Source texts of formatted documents
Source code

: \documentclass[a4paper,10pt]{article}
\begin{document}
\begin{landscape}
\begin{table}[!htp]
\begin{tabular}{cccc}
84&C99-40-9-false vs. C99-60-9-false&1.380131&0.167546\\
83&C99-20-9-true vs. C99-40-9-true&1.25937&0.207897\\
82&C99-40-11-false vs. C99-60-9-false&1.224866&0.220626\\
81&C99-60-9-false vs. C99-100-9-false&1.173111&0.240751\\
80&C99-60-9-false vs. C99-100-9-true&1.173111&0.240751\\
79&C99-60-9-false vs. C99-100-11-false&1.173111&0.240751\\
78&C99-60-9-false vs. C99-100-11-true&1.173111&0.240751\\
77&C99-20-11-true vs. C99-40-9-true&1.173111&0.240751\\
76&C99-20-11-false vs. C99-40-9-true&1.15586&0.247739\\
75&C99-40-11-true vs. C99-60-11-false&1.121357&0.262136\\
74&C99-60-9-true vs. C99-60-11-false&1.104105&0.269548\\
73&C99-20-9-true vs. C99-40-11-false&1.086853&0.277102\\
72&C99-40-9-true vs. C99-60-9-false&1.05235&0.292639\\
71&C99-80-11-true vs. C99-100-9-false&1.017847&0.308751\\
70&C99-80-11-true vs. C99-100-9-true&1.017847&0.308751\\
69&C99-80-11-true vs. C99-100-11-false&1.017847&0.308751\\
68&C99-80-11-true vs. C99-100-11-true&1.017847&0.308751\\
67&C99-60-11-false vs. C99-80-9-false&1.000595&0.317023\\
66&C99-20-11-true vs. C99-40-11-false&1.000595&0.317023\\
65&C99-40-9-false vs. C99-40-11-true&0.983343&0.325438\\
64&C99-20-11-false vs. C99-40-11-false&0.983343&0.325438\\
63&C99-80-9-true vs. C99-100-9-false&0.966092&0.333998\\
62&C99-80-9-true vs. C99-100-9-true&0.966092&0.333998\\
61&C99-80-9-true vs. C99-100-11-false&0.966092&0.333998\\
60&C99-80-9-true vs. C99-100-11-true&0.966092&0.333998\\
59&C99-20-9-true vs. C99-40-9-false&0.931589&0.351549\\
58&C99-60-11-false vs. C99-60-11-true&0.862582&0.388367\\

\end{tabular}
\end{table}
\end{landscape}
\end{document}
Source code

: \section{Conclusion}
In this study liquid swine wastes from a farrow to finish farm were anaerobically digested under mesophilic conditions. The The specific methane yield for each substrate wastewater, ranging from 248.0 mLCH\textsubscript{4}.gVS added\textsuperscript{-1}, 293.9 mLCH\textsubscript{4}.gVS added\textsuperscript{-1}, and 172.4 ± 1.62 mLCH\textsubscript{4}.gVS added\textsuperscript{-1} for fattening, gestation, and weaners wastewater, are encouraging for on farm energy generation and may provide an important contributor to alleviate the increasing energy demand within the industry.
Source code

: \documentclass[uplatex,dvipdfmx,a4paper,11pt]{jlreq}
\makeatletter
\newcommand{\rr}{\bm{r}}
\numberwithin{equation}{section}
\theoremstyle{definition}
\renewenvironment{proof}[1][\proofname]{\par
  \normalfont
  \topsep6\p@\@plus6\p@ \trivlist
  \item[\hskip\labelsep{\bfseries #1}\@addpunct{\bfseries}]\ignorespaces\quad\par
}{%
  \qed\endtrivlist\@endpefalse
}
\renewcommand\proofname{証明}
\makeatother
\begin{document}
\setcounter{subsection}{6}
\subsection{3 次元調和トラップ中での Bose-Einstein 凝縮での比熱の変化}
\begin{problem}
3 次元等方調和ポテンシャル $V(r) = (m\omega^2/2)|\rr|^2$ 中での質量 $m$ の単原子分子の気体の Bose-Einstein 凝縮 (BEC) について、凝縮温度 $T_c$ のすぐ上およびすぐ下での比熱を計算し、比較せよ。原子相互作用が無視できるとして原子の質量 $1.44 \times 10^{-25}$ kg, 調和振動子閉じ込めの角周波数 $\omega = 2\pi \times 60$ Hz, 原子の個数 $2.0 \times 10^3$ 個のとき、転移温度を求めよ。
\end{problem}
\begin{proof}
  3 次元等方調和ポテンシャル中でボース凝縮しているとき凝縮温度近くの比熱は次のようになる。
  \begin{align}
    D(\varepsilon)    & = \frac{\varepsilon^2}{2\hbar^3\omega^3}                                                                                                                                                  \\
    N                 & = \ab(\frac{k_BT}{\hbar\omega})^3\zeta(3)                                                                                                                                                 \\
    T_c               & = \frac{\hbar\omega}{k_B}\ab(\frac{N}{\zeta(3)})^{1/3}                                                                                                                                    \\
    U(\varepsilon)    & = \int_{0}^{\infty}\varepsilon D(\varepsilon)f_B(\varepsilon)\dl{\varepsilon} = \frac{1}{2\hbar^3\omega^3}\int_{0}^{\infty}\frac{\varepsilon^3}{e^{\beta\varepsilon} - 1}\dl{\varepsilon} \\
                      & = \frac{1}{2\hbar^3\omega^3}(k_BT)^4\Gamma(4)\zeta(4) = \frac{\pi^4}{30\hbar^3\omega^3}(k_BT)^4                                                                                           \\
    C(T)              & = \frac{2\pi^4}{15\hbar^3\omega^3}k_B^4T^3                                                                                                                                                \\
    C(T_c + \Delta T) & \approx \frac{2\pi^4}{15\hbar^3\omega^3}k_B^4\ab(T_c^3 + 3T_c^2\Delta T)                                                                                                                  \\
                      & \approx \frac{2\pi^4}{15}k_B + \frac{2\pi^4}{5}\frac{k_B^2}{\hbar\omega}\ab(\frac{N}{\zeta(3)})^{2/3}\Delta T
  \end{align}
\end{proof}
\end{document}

### WHAT YOU ARE ASKED TO DO
Leaving no line out, return the data above verbatim.

### TASK OUTPUT
Source code

: \documentclass[a4paper,10pt]{article}
\begin{document}
\begin{landscape}
\begin{table}[!htp]
\begin{tabular}{cccc}
84&C99-40-9-false vs. C99-60-9-false&1.380131&0.167546\\
83&C99-20-9-true vs. C99-40-9-true&1.25937&0.207897\\
82&C99-40-11-false vs. C99-60-9-false&1.224866&0.220626\\
81&C99-60-9-false vs. C99-100-9-false&1.173111&0.240751\\
80&C99-60-9-false vs. C99-100-9-true&1.173111&0.240751\\
79&C99-60-9-false vs. C99-100-11-false&1.173111&0.240751\\
78&C99-60-9-false vs. C99-100-11-true&1.173111&0.240751\\
77&C99-20-11-true vs. C99-40-9-true&1.173111&0.240751\\
76&C99-20-11-false vs. C99-40-9-true&1.15586&0.247739\\
75&C99-40-11-true vs. C99-60-11-false&1.121357&0.262136\\
74&C99-60-9-true vs. C99-60-11-false&1.104105&0.269548\\
73&C99-20-9-true vs. C99-40-11-false&1.086853&0.277102\\
72&C99-40-9-true vs. C99-60-9-false&1.05235&0.292639\\
71&C99-80-11-true vs. C99-100-9-false&1.017847&0.308751\\
70&C99-80-11-true vs. C99-100-9-true&1.017847&0.308751\\
69&C99-80-11-true vs. C99-100-11-false&1.017847&0.308751\\
68&C99-80-11-true vs. C99-100-11-true&1.017847&0.308751\\
67&C99-60-11-false vs. C99-80-9-false&1.000595&0.317023\\
66&C99-20-11-true vs. C99-40-11-false&1.000595&0.317023\\
65&C99-40-9-false vs. C99-40-11-true&0.983343&0.325438\\
64&C99-20-11-false vs. C99-40-11-false&0.983343&0.325438\\
63&C99-80-9-true vs. C99-100-9-false&0.966092&0.333998\\
62&C99-80-9-true vs. C99-100-9-true&0.966092&0.333998\\
61&C99-80-9-true vs. C99-100-11-false&0.966092&0.333998\\
60&C99-80-9-true vs. C99-100-11-true&0.966092&0.333998\\
59&C99-20-9-true vs. C99-40-9-false&0.931589&0.351549\\
58&C99-60-11-false vs. C99-60-11-true&0.862582&0.388367\\

\end{tabular}
\end{table}
\end{landscape}
\end{document}
Source code

: \section{Conclusion}
In this study liquid swine wastes from a farrow to finish farm were anaerobically digested under mesophilic conditions. The The specific methane yield for each substrate wastewater, ranging from 248.0 mLCH\textsubscript{4}.gVS added\textsuperscript{-1}, 293.9 mLCH\textsubscript{4}.gVS added\textsuperscript{-1}, and 172.4 ± 1.62 mLCH\textsubscript{4}.gVS added\textsuperscript{-1} for fattening, gestation, and weaners wastewater, are encouraging for on farm energy generation and may provide an important contributor to alleviate the increasing energy demand within the industry.
Source code

: \documentclass[uplatex,dvipdfmx,a4paper,11pt]{jlreq}
\makeatletter
\newcommand{\rr}{\bm{r}}
\numberwithin{equation}{section}
\theoremstyle{definition}
\renewenvironment{proof}[1][\proofname]{\par
  \normalfont
  \topsep6\p@\@plus6\p@ \trivlist
  \item[\hskip\labelsep{\bfseries #1}\@addpunct{\bfseries}]\ignorespaces\quad\par
}{%
  \qed\endtrivlist\@endpefalse
}
\renewcommand\proofname{証明}
\makeatother
\begin{document}
\setcounter{subsection}{6}
\subsection{3 次元調和トラップ中での Bose-Einstein 凝縮での比熱の変化}
\begin{problem}
3 次元等方調和ポテンシャル $V(r) = (m\omega^2/2)|\rr|^2$ 中での質量 $m$ の単原子分子の気体の Bose-Einstein 凝縮 (BEC) について、凝縮温度 $T_c$ のすぐ上およびすぐ下での比熱を計算し、比較せよ。原子相互作用が無視できるとして原子の質量 $1.44 \times 10^{-25}$ kg, 調和振動子閉じ込めの角周波数 $\omega = 2\pi \times 60$ Hz, 原子の個数 $2.0 \times 10^3$ 個のとき、転移温度を求めよ。
\end{problem}
\begin{proof}
  3 次元等方調和ポテンシャル中でボース凝縮しているとき凝縮温度近くの比熱は次のようになる。
  \begin{align}
    D(\varepsilon)    & = \frac{\varepsilon^2}{2\hbar^3\omega^3}                                                                                                                                                  \\
    N                 & = \ab(\frac{k_BT}{\hbar\omega})^3\zeta(3)                                                                                                                                                 \\
    T_c               & = \frac{\hbar\omega}{k_B}\ab(\frac{N}{\zeta(3)})^{1/3}                                                                                                                                    \\
    U(\varepsilon)    & = \int_{0}^{\infty}\varepsilon D(\varepsilon)f_B(\varepsilon)\dl{\varepsilon} = \frac{1}{2\hbar^3\omega^3}\int_{0}^{\infty}\frac{\varepsilon^3}{e^{\beta\varepsilon} - 1}\dl{\varepsilon} \\
                      & = \frac{1}{2\hbar^3\omega^3}(k_BT)^4\Gamma(4)\zeta(4) = \frac{\pi^4}{30\hbar^3\omega^3}(k_BT)^4                                                                                           \\
    C(T)              & = \frac{2\pi^4}{15\hbar^3\omega^3}k_B^4T^3                                                                                                                                                \\
    C(T_c + \Delta T) & \approx \frac{2\pi^4}{15\hbar^3\omega^3}k_B^4\ab(T_c^3 + 3T_c^2\Delta T)                                                                                                                  \\
                      & \approx \frac{2\pi^4}{15}k_B + \frac{2\pi^4}{5}\frac{k_B^2}{\hbar\omega}\ab(\frac{N}{\zeta(3)})^{2/3}\Delta T
  \end{align}
\end{proof}
\end{document}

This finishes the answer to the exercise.